▸ Task brief
What you return should be every record, retyped without a single change.

Dataset items:
__________________________________________________

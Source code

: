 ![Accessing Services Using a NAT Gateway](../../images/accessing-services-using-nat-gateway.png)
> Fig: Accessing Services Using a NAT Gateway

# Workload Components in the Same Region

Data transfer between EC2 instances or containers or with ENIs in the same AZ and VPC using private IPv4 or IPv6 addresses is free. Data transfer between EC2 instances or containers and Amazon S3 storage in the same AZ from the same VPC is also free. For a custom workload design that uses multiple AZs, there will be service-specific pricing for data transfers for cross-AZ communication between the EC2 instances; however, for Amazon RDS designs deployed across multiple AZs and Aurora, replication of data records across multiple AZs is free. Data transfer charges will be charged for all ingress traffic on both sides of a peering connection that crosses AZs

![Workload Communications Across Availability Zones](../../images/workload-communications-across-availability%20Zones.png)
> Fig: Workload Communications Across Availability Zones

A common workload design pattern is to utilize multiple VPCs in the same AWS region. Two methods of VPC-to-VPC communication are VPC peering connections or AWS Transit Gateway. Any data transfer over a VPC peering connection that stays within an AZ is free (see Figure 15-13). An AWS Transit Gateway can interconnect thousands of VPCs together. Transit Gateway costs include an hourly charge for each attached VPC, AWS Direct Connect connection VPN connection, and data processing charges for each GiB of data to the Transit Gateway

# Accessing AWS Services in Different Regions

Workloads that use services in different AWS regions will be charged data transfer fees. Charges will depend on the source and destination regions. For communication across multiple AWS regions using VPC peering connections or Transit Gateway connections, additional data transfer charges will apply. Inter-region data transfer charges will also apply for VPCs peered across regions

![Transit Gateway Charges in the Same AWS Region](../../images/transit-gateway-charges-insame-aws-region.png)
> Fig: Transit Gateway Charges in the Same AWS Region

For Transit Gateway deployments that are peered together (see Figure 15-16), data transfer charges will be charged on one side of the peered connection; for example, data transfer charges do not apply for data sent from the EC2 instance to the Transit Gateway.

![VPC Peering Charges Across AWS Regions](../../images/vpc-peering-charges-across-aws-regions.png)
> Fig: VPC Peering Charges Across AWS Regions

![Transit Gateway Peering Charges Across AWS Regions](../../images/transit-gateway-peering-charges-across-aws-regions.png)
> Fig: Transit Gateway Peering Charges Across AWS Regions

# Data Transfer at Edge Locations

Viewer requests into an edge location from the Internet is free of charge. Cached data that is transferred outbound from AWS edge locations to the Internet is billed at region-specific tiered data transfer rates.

__________________________________________________

▸ Reply
Source code

: ![Accessing Services Using a NAT Gateway](../../images/accessing-services-using-nat-gateway.png)
> Fig: Accessing Services Using a NAT Gateway

# Workload Components in the Same Region

Data transfer between EC2 instances or containers or with ENIs in the same AZ and VPC using private IPv4 or IPv6 addresses is free. Data transfer between EC2 instances or containers and Amazon S3 storage in the same AZ from the same VPC is also free. For a custom workload design that uses multiple AZs, there will be service-specific pricing for data transfers for cross-AZ communication between the EC2 instances; however, for Amazon RDS designs deployed across multiple AZs and Aurora, replication of data records across multiple AZs is free. Data transfer charges will be charged for all ingress traffic on both sides of a peering connection that crosses AZs

![Workload Communications Across Availability Zones](../../images/workload-communications-across-availability%20Zones.png)
> Fig: Workload Communications Across Availability Zones

A common workload design pattern is to utilize multiple VPCs in the same AWS region. Two methods of VPC-to-VPC communication are VPC peering connections or AWS Transit Gateway. Any data transfer over a VPC peering connection that stays within an AZ is free (see Figure 15-13). An AWS Transit Gateway can interconnect thousands of VPCs together. Transit Gateway costs include an hourly charge for each attached VPC, AWS Direct Connect connection VPN connection, and data processing charges for each GiB of data to the Transit Gateway

# Accessing AWS Services in Different Regions

Workloads that use services in different AWS regions will be charged data transfer fees. Charges will depend on the source and destination regions. For communication across multiple AWS regions using VPC peering connections or Transit Gateway connections, additional data transfer charges will apply. Inter-region data transfer charges will also apply for VPCs peered across regions

![Transit Gateway Charges in the Same AWS Region](../../images/transit-gateway-charges-insame-aws-region.png)
> Fig: Transit Gateway Charges in the Same AWS Region

For Transit Gateway deployments that are peered together (see Figure 15-16), data transfer charges will be charged on one side of the peered connection; for example, data transfer charges do not apply for data sent from the EC2 instance to the Transit Gateway.

![VPC Peering Charges Across AWS Regions](../../images/vpc-peering-charges-across-aws-regions.png)
> Fig: VPC Peering Charges Across AWS Regions

![Transit Gateway Peering Charges Across AWS Regions](../../images/transit-gateway-peering-charges-across-aws-regions.png)
> Fig: Transit Gateway Peering Charges Across AWS Regions

# Data Transfer at Edge Locations

Viewer requests into an edge location from the Internet is free of charge. Cached data that is transferred outbound from AWS edge locations to the Internet is billed at region-specific tiered data transfer rates.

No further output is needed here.